One step in learning to treat animals as sentient beings, not mere objects, is to use gender-specific pronouns. A dog is not a thing. Nor is a cow, eagle or mouse.
I’ve read numerous news stories about animals and for the most part, animals are called “it.”
- The pig and its piglets were rescued – No, it’s her piglets. We know that because only females can give birth.
- The steer broke its neck – No, it’s his neck (and the cowboy broke it). Steers are male.
If don’t know the gender of an animal I’m talking about, I assign one. In a story about two animals, one becomes he and one becomes she to make the distinction between the animals clear. “The raccoon chased the squirrel, who ran up a tree. She stayed in the tree for a while but he started pacing so she came down. He licked her forehead and they walked away together.”
Unlikely example aside, I believe gender-specific pronouns matter (and using one matters more than getting it right). This might even be why I give animals human names. My dog is Frankie. My cats are Alice and Margot.
I tend to call dogs he and cats she because I speak a little German and in German cats are assigned a female pronoun (die Katze) while dogs are given a male pronoun (der Hund).
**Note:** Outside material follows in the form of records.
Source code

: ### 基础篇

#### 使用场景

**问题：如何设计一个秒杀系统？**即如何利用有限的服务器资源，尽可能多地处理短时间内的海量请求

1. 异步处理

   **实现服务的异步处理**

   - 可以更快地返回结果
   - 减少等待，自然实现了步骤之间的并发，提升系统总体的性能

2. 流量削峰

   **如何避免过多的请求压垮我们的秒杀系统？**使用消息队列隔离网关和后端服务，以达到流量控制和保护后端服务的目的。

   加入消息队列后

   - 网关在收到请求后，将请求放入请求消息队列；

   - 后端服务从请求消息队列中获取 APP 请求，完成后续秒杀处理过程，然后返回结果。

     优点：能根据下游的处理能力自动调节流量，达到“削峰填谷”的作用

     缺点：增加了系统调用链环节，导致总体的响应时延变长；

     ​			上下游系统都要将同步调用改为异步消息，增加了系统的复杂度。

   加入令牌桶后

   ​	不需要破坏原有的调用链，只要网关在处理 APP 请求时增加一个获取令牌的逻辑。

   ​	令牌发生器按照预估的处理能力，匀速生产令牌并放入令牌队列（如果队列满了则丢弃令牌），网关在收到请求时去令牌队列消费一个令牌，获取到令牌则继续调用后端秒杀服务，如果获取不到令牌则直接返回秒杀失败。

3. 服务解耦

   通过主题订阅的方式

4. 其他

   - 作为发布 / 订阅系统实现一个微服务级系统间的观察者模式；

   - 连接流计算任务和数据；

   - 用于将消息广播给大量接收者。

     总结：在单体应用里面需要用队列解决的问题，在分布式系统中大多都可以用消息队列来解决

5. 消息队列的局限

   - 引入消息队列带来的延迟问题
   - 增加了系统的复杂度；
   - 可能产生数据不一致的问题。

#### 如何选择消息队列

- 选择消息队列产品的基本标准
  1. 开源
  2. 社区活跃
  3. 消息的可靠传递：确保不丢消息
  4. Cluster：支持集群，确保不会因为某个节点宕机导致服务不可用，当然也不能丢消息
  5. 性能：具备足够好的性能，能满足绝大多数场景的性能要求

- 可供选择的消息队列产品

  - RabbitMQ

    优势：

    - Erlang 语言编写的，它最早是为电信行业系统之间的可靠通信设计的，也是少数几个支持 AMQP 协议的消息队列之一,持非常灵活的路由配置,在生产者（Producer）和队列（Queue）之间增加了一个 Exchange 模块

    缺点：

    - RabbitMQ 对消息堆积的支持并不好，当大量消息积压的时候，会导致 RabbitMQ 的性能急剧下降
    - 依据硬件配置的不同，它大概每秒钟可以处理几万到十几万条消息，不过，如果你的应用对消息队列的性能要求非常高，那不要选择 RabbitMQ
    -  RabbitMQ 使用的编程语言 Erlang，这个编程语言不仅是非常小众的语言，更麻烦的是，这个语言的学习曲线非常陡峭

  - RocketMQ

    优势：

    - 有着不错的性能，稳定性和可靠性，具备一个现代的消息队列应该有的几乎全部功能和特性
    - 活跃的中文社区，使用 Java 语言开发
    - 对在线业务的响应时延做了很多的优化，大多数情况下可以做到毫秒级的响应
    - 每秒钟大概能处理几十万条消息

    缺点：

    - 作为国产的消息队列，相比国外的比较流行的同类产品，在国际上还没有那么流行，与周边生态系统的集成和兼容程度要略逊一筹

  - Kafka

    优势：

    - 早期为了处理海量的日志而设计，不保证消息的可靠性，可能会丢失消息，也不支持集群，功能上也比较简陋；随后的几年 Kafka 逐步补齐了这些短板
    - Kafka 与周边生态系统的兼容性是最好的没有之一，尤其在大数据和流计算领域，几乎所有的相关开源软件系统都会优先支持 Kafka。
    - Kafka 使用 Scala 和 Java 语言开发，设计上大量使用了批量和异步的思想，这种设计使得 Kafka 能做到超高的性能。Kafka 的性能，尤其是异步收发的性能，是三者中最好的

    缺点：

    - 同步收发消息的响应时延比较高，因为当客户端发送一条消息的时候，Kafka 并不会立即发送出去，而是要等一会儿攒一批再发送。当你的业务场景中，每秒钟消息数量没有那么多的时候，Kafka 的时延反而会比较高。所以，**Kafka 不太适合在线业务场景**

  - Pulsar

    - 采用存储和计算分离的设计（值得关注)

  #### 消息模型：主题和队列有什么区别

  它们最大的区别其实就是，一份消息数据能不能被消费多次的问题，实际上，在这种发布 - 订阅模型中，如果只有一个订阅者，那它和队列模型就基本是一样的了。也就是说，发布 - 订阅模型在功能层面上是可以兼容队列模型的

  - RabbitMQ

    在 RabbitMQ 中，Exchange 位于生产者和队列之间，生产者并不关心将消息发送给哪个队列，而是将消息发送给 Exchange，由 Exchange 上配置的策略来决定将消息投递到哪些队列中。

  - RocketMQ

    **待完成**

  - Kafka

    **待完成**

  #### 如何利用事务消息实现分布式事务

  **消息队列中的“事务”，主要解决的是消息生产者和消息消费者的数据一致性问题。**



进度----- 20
This has less to do with sentience and more to do with grammar. In German a hat is masculine and banana is feminine (der Hut and die Banane).
Other languages like French and Spanish assign gender to animals and inanimate objects too so I’m really talking about English, where we know an animal is a he or a she but we say it.
Calling an animal he or she won’t stop cruelty. It won’t turn the world vegan either. But I think it’s a small step toward acknowledging that animals are thinking, feeling beings with a similar range of emotions to humans. They show fear, love, anger, frustration. They can be silly and funny or shy and reserved and we need to think of them as individuals not commodities.
Farm Sanctuary has a Someone, Not Something campaign that addresses this. They focus on farmed animals because we already tend to look at cats and dogs as family. Conversely, many people see cows, pigs and chickens as things to eat.